EXERCISE BRIEF
Go through the data below and copy each line that includes "American".

GIVEN DATA Start Marker

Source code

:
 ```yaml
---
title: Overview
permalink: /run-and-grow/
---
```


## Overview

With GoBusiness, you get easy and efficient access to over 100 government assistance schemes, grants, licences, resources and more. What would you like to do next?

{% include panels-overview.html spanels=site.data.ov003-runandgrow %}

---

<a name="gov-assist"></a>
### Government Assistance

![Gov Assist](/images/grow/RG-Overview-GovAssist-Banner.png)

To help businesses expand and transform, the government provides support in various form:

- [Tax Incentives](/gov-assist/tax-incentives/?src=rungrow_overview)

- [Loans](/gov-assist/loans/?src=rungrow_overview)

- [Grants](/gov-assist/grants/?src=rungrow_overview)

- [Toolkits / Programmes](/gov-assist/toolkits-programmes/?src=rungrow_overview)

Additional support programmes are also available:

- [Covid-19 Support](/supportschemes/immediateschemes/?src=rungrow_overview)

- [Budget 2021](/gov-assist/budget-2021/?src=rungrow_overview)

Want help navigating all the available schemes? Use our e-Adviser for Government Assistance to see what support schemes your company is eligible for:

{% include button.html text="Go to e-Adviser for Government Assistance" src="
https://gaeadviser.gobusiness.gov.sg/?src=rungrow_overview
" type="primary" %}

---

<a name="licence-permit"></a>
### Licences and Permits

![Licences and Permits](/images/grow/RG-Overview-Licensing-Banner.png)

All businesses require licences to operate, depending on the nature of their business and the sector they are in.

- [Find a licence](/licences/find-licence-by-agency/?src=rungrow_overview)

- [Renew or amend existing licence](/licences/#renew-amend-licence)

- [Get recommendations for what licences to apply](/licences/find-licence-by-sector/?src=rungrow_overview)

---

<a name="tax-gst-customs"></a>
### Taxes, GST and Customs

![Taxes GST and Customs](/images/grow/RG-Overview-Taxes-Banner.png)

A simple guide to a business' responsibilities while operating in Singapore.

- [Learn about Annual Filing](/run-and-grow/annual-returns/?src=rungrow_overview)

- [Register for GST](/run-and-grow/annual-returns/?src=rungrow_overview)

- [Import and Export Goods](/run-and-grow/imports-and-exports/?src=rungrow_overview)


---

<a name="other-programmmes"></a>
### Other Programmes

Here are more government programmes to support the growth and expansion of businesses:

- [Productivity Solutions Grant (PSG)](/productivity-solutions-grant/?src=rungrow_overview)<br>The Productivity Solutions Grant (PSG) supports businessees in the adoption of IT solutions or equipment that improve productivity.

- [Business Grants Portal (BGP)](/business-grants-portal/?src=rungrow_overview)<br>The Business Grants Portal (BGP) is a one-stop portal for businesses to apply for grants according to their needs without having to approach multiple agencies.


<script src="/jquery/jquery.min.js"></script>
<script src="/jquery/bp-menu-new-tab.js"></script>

GIVEN DATA End Marker
GIVEN DATA Start Marker

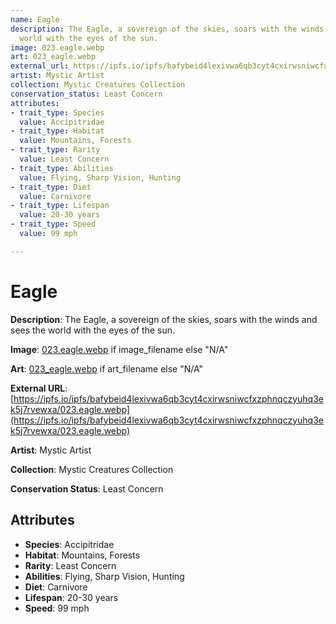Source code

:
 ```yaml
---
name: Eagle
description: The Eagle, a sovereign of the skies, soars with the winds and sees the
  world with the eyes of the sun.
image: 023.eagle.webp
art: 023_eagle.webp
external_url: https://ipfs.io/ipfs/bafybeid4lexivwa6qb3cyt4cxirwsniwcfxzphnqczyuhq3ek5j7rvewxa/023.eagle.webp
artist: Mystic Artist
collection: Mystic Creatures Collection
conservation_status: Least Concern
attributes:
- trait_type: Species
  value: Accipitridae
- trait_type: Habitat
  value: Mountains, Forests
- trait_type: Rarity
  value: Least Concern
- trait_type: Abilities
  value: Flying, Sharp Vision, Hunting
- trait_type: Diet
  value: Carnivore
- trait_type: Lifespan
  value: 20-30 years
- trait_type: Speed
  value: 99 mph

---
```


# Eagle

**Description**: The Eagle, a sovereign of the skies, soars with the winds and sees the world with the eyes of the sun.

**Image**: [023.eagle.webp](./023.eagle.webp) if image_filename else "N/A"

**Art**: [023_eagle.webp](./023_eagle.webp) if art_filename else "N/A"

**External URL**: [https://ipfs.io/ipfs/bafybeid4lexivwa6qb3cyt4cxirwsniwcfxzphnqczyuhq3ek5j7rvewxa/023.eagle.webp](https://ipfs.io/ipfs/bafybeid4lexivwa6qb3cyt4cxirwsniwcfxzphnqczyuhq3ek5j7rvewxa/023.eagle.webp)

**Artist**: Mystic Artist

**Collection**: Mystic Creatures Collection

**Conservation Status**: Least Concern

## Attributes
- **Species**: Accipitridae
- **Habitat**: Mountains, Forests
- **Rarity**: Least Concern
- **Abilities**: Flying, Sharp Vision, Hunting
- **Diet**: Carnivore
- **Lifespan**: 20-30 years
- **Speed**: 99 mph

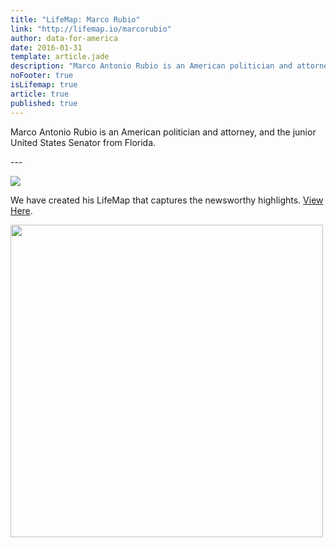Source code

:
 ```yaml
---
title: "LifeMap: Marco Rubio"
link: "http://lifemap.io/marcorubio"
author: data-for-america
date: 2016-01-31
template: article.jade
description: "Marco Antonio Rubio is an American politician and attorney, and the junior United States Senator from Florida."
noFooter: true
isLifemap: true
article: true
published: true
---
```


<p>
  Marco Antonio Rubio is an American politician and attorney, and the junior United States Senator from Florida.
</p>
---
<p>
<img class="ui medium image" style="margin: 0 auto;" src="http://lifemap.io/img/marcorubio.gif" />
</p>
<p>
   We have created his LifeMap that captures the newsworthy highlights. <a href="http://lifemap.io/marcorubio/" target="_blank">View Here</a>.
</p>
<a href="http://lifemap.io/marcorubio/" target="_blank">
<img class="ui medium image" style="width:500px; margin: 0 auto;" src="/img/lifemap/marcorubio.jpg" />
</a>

GIVEN DATA End Marker

ANSWER BOX
description: "Marco Antonio Rubio is an American politician and attorney, and the junior United States Senator from Florida."
  Marco Antonio Rubio is an American politician and attorney, and the junior United States Senator from Florida.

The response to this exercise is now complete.